The Atlantic ocean has a growing number of subsea cables. In 2017 for example, Microsoft and Facebook laid the then highest capacity subsea cable in the Atlantic.
‘Marea’, which is Spanish for tide, connected Virginia Beach in the US with Bilbao in Spain, and was capable of carrying 160Tbps. It comprises eight fibre optic cables surrounded by copper, plastic and waterproof protection and was 1.6 times the size of a garden hose.
But the Google Dunant cable will be even faster thanks to the SDM tech.
“In 1858, Queen Victoria sent the first transatlantic telegram to U.S. President James Buchanan, sending a message in Morse Code at a rate of one-word per minute,” wrote Google in an update. “In Q3 of 2020, when we turn on our private Dunant undersea cable that connects the USA and France, it will transmit 250 Terabits of data per second – enough to transmit the entire digitised Library of Congress three times every second.

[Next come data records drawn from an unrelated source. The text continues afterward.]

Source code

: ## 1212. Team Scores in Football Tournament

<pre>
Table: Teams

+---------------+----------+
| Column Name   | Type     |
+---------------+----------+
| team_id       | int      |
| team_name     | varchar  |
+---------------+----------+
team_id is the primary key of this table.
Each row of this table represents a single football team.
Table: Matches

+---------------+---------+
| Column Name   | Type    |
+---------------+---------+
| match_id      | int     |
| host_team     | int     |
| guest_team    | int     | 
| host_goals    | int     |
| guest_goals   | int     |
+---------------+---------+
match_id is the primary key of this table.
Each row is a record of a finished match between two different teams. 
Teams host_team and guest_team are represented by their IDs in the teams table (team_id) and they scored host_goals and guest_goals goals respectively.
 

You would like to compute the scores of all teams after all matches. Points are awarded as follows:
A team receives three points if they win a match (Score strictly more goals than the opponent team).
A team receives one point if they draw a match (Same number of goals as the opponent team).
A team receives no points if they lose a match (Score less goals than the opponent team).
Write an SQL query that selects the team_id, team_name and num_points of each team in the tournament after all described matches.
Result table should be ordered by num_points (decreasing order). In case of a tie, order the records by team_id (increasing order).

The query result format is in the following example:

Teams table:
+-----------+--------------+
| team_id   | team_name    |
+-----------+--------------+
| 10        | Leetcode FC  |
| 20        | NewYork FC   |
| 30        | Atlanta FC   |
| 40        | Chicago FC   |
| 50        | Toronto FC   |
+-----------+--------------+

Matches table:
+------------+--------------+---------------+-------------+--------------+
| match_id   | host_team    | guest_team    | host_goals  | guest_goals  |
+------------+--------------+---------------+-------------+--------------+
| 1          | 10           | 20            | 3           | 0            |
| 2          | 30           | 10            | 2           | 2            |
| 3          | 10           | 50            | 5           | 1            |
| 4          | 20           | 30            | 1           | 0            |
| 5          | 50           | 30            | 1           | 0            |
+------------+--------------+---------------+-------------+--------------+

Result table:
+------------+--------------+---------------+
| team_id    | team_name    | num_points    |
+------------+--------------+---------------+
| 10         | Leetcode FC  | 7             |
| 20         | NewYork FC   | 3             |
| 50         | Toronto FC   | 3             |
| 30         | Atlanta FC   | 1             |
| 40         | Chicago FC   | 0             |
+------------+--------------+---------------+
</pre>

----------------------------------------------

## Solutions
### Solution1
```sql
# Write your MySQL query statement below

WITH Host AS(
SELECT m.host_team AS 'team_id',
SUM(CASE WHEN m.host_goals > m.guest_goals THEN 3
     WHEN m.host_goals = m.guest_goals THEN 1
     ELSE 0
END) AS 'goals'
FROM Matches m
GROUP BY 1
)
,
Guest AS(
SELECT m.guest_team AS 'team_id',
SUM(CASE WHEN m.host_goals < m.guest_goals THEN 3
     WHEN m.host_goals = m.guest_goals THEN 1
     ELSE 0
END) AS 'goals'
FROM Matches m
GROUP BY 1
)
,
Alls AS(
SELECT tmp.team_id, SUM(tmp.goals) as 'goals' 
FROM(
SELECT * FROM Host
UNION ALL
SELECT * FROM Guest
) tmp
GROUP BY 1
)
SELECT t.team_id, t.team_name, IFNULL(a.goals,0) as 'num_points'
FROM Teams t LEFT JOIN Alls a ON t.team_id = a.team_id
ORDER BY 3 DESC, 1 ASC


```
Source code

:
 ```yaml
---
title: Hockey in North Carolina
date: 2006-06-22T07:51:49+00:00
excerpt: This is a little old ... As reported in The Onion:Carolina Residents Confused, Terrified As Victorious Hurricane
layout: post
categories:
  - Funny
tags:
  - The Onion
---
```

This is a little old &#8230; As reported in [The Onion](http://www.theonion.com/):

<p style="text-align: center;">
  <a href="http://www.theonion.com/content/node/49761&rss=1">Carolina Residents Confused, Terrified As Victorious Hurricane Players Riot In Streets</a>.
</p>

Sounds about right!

Google said it is going it alone with this 6,400 km cable, becoming the first major non-telecom company to build its own after years of leasing cables or being part of consortiums.
Remember, when these undersea cables are laid, telecom companies typically bundle a number of their own fibre optic lines into a single underwater cable. That way, they can share the cost of construction in the lengthy cable deployment, which is carried out from the back of a cable-laying ship.
But Google is bearing the financial costs alone, and that way has full control of routing and guaranteed bandwidth.
“Traditional subsea cables are powered from the shore end and rely on a dedicated set of pump lasers to amplify the optical signal for each fiber pair as data traverses the length of the cable,” said Google. “Now, SDM technology allows pump lasers and associated optical components to be shared among multiple fibre pairs, while still working within the unique power constraints of the ocean floor.”
Dunant is expected to go live in Q3 2020.
Meanwhile Google’s Curie cable (named after the physicist and chemist), which connects Chile to Los Angeles, is expected go live later this year.
“Demand for online content has exploded in recent years, driven by more internet users, increased engagement with rich content like video, and new demand for cloud services,” said Google. “When it comes online next year, it’s our hope that Dunant and these advances in submarine cable technology will help users access online content quickly from wherever they may be.”
Google is also building fibre networks on land as well.